1TB SSD - For OS - etc
250Gb SSD - AF cash drive
2TB - HDD - Media Drive with movies, music etc
1TB - HDD - Out Of system with Long term BackUp data
2x2tb - RAID 0 (For Actual Video Footage for projects)
3TB - Back Up For ‘’ 2x2tb RAID 0’’ (because it will not be full with important data, but I Need to find software with synchronization feature, what would be best for this case, any suggestions?)
8x8TB in RAID1 - For an archive, stock and project files and most important media files.

Caple external HDD for random usage.

For some time I suppose this is a more effective and safe way to go, or it’s totally irrational?

p.s. I will start to delete all projects what is finished long time ago and hopefully I have nothing to do with that in future, and if the client will ask for it then I will not be a world saver that I kept that footage, but anyway its not my problem, it becomes not rentable to archive some old projects.

EDIT- Words…

I’m searching in google for many questions, and some of them already is outdated can you please help me with actual questions?

  1. I created Storage Pool in Windows UI (NTFS etc) Two-Way Mirror - speed in not exciting but… ok. Is this right way to do it or I need to use Power Shell?
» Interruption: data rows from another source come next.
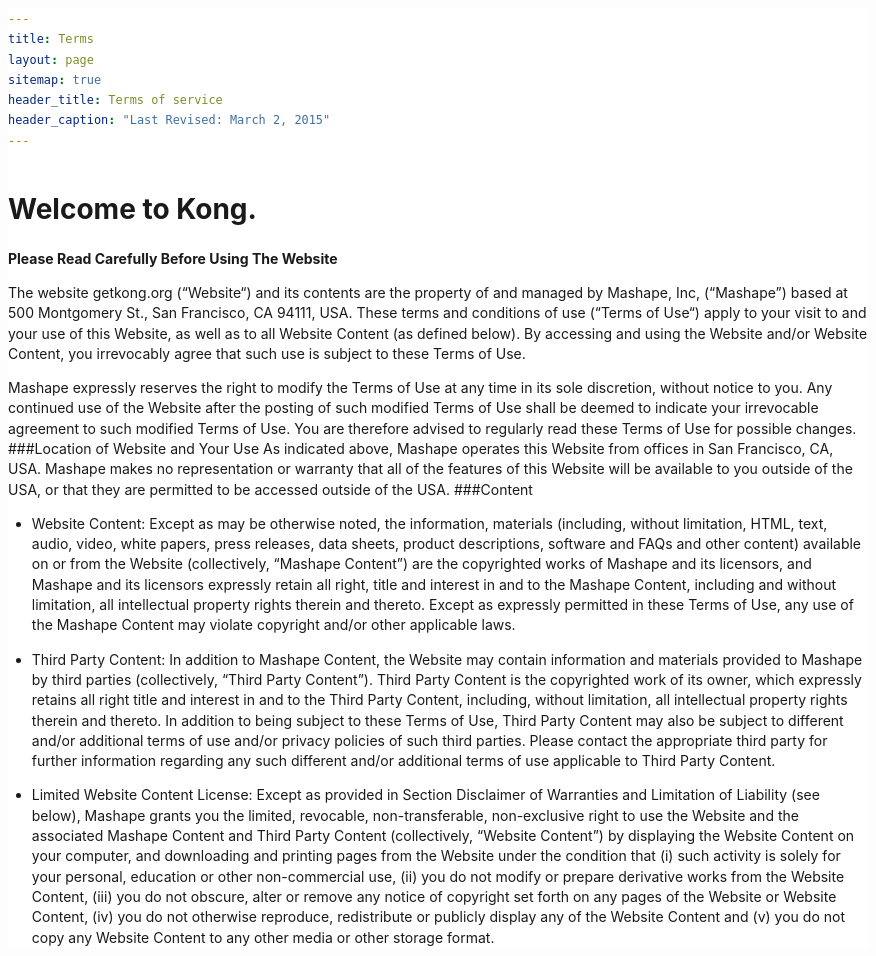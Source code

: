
 ```yaml
---
title: Terms
layout: page
sitemap: true
header_title: Terms of service
header_caption: "Last Revised: March 2, 2015"
---
```


# Welcome to Kong.

**Please Read Carefully Before Using The Website**

The website getkong.org (“Website“) and its contents are the property of and managed by Mashape, Inc, (“Mashape”) based at 500 Montgomery St., San Francisco, CA 94111, USA. These terms and conditions of use (“Terms of Use“) apply to your visit to and your use of this Website, as well as to all Website Content (as defined below).  By accessing and using the Website and/or Website Content, you irrevocably agree that such use is subject to these Terms of Use.

Mashape expressly reserves the right to modify the Terms of Use at any time in its sole discretion, without notice to you.  Any continued use of the Website after the posting of such modified Terms of Use shall be deemed to indicate your irrevocable agreement to such modified Terms of Use.  You are therefore advised to regularly read these Terms of Use for possible changes.
###Location of Website and Your Use
As indicated above, Mashape operates this Website from offices in San Francisco, CA, USA. Mashape makes no representation or warranty that all of the features of this Website will be available to you outside of the USA, or that they are permitted to be accessed outside of the USA.
###Content
* Website Content: Except as may be otherwise noted, the information, materials (including, without limitation, HTML, text, audio, video, white papers, press releases, data sheets, product descriptions, software and FAQs and other content) available on or from the Website (collectively, “Mashape Content”) are the copyrighted works of Mashape and its licensors, and Mashape and its licensors expressly retain all right, title and interest in and to the Mashape Content, including and without limitation, all intellectual property rights therein and thereto.  Except as expressly permitted in these Terms of Use, any use of the Mashape Content may violate copyright and/or other applicable laws.

* Third Party Content: In addition to Mashape Content, the Website may contain information and materials provided to Mashape by third parties (collectively, “Third Party Content”). Third Party Content is the copyrighted work of its owner, which expressly retains all right title and interest in and to the Third Party Content, including, without limitation, all intellectual property rights therein and thereto.  In addition to being subject to these Terms of Use, Third Party Content may also be subject to different and/or additional terms of use and/or privacy policies of such third parties. Please contact the appropriate third party for further information regarding any such different and/or additional terms of use applicable to Third Party Content.

* Limited Website Content License: Except as provided in Section Disclaimer of Warranties and Limitation of Liability (see below), Mashape grants you the limited, revocable, non-transferable, non-exclusive right to use the Website and the associated Mashape Content and Third Party Content (collectively, “Website Content”) by displaying the Website Content on your computer, and downloading and printing pages from the Website under the condition that (i) such activity is solely for your personal, education or other non-commercial use, (ii) you do not modify or prepare derivative works from the Website Content, (iii) you do not obscure, alter or remove any notice of copyright set forth on any pages of the Website or Website Content, (iv) you do not otherwise reproduce, redistribute or publicly display any of the Website Content and (v) you do not copy any Website Content to any other media or other storage format.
  2. If I decide to Opt out of this Storage Pool - is there a way to not lose all data on it?

  3. If I Decide to add additional drives in future, let’s say 2x 8TB - how that will work? How easy will be opt-out of storage pool? will speed change?

  4. If one drive will go down I can access my files on other PC? on That drive?
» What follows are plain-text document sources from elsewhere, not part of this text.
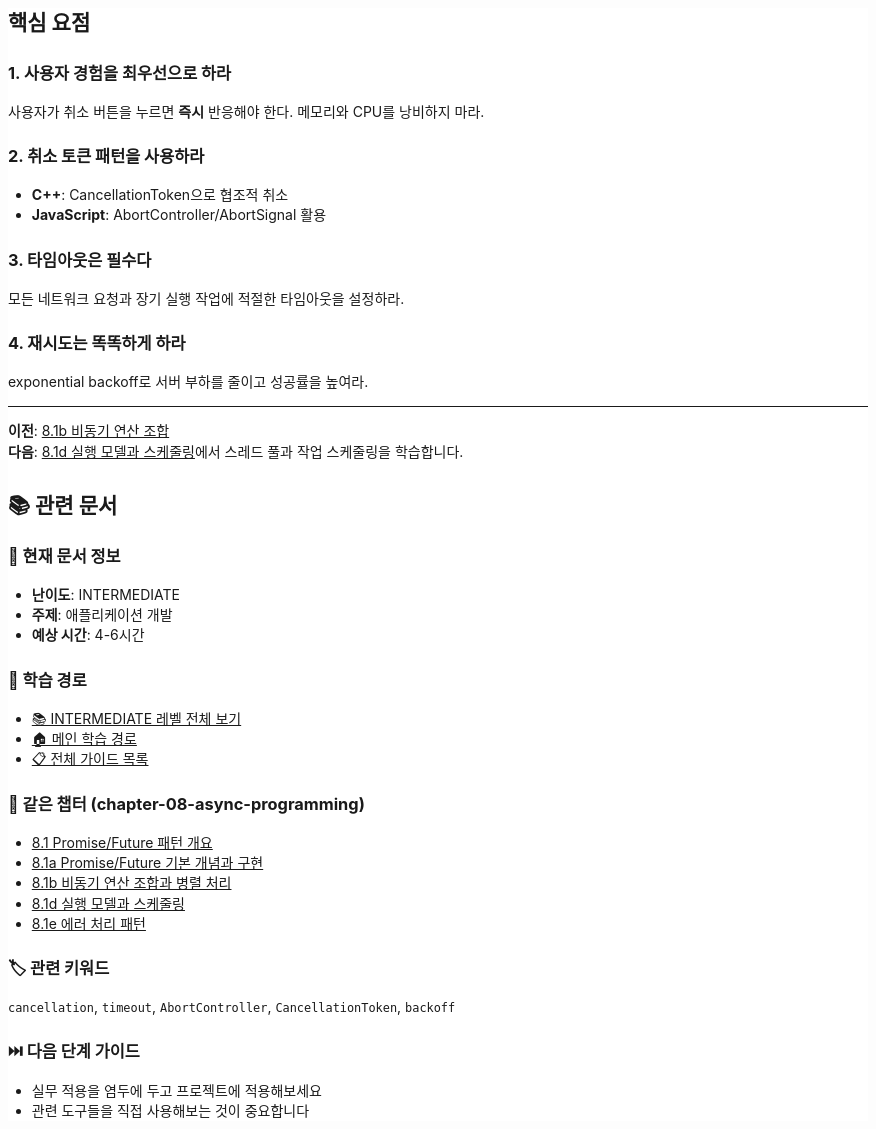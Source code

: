 ## 핵심 요점

### 1. 사용자 경험을 최우선으로 하라

사용자가 취소 버튼을 누르면 **즉시** 반응해야 한다. 메모리와 CPU를 낭비하지 마라.

### 2. 취소 토큰 패턴을 사용하라

- **C++**: CancellationToken으로 협조적 취소
- **JavaScript**: AbortController/AbortSignal 활용

### 3. 타임아웃은 필수다

모든 네트워크 요청과 장기 실행 작업에 적절한 타임아웃을 설정하라.

### 4. 재시도는 똑똑하게 하라

exponential backoff로 서버 부하를 줄이고 성공률을 높여라.

---

**이전**: [8.1b 비동기 연산 조합](chapter-10-async-programming/10-11-async-composition.md)  
**다음**: [8.1d 실행 모델과 스케줄링](chapter-10-async-programming/10-13-execution-scheduling.md)에서 스레드 풀과 작업 스케줄링을 학습합니다.

## 📚 관련 문서

### 📖 현재 문서 정보

- **난이도**: INTERMEDIATE
- **주제**: 애플리케이션 개발
- **예상 시간**: 4-6시간

### 🎯 학습 경로

- [📚 INTERMEDIATE 레벨 전체 보기](../learning-paths/intermediate/)
- [🏠 메인 학습 경로](../learning-paths/)
- [📋 전체 가이드 목록](../README.md)

### 📂 같은 챕터 (chapter-08-async-programming)

- [8.1 Promise/Future 패턴 개요](./10-10-promise-future.md)
- [8.1a Promise/Future 기본 개념과 구현](./10-01-promise-future-basics.md)
- [8.1b 비동기 연산 조합과 병렬 처리](./10-11-async-composition.md)
- [8.1d 실행 모델과 스케줄링](./10-13-execution-scheduling.md)
- [8.1e 에러 처리 패턴](./10-40-error-handling.md)

### 🏷️ 관련 키워드

`cancellation`, `timeout`, `AbortController`, `CancellationToken`, `backoff`

### ⏭️ 다음 단계 가이드

- 실무 적용을 염두에 두고 프로젝트에 적용해보세요
- 관련 도구들을 직접 사용해보는 것이 중요합니다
  5. What is ‘‘Optimizefdrive usage’’ ?

  6. Any other tips about this topic?

I just can’t decide to Leave this storage space or make it solo drive with one drive outside what will make Synchronized backUp…

I’m not an expert, especially on Windows, so go with a more experienced comment, but my two cents would be:

The solo option with manual syncronisation will allow for more compatibility with other systems/ moving physical disks, but obviously requires more manual effort. This is the simplest way to do it, and lets you be in control. Realistically, when something goes wrong, you will kinda remember how out of date your manual backup is, but when you stop cursing yourself, you will rest assured you are in control

For research, I had a quick look over the following, especially the last section on managing storage spaces, and it seems to answer most questions in a simple overview

(The first link I found on DDG, which you may have already read:)

but basically 1- yes;
2- no, you’d need to run the pool, manuall move the stuff, then destroy;
3- storage spaces look pretty easy to expand (and if enough space, contract/remove devices) or transfer data elsewhere before removing;
4- If one drive goes down, I simply don’t know if the remaing drive fails over to read only, or if it is read/write until the faulted drive is replaced;
5- it’s moving data after device add/remove, so it works better (re-arranging the data after a drive added so all drives are equal;)
6- I only suggest storage spaces as an option, because I presume you are on Windows, and it should be able to import if you change your motherboard, whereas a “Hardware” raid on the motherboard might not.